Your goal – Run through the records and show each line that includes the string "GeoQuiz".

Saved entries:
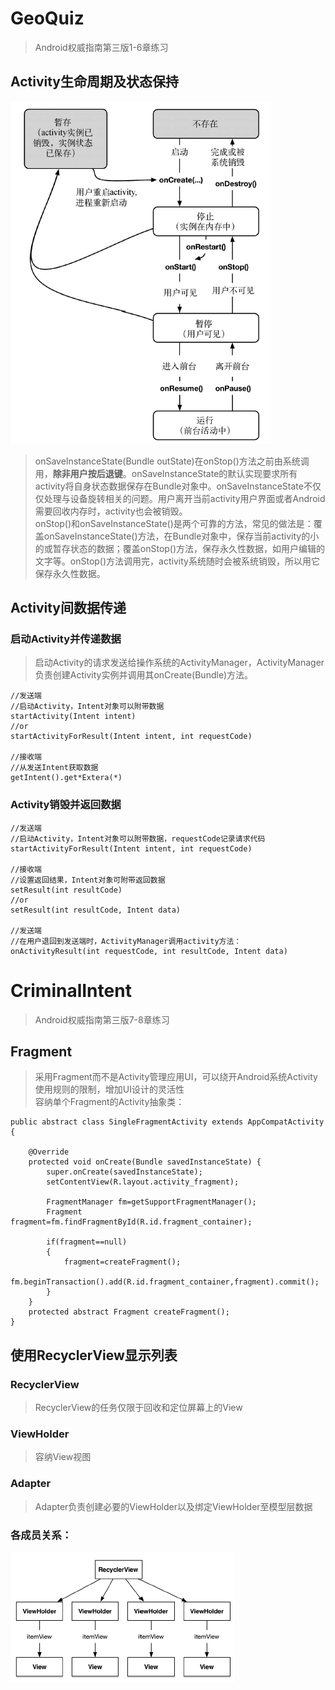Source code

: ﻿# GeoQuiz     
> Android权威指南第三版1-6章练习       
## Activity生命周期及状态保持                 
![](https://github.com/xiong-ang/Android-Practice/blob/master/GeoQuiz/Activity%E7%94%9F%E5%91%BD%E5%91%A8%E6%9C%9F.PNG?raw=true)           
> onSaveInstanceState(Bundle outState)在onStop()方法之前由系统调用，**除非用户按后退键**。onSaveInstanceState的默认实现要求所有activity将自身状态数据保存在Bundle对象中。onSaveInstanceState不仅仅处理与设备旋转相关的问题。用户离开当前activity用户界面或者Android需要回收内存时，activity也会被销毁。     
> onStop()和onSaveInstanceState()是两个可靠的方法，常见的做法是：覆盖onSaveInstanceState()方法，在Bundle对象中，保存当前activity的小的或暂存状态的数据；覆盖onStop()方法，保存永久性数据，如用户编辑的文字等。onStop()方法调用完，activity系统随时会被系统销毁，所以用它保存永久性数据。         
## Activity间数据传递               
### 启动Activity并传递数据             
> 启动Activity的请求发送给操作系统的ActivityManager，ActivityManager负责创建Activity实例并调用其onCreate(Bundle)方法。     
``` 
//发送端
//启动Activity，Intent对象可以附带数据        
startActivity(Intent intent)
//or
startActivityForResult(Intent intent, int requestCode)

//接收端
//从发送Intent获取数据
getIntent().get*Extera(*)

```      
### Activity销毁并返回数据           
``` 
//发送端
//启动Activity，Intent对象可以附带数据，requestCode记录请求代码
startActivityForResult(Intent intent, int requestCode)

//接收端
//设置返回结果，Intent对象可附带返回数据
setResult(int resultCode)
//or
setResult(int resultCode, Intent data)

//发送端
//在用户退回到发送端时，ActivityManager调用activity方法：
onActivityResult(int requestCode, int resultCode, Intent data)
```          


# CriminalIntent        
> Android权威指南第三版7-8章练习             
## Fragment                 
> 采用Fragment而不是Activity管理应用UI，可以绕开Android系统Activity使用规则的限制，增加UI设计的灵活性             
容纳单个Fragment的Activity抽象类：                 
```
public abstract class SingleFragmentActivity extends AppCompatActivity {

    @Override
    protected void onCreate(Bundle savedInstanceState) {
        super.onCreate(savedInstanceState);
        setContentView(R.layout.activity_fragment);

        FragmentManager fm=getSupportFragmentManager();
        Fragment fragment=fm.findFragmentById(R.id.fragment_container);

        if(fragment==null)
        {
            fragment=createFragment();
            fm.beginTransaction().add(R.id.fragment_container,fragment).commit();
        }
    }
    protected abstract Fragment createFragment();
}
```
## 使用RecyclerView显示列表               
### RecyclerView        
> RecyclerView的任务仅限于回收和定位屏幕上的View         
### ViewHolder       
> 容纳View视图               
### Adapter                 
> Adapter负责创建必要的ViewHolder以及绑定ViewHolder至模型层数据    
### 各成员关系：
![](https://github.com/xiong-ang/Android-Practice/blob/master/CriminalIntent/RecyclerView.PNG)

Written response –
: ﻿# GeoQuiz     
![](https://github.com/xiong-ang/Android-Practice/blob/master/GeoQuiz/Activity%E7%94%9F%E5%91%BD%E5%91%A8%E6%9C%9F.PNG?raw=true)           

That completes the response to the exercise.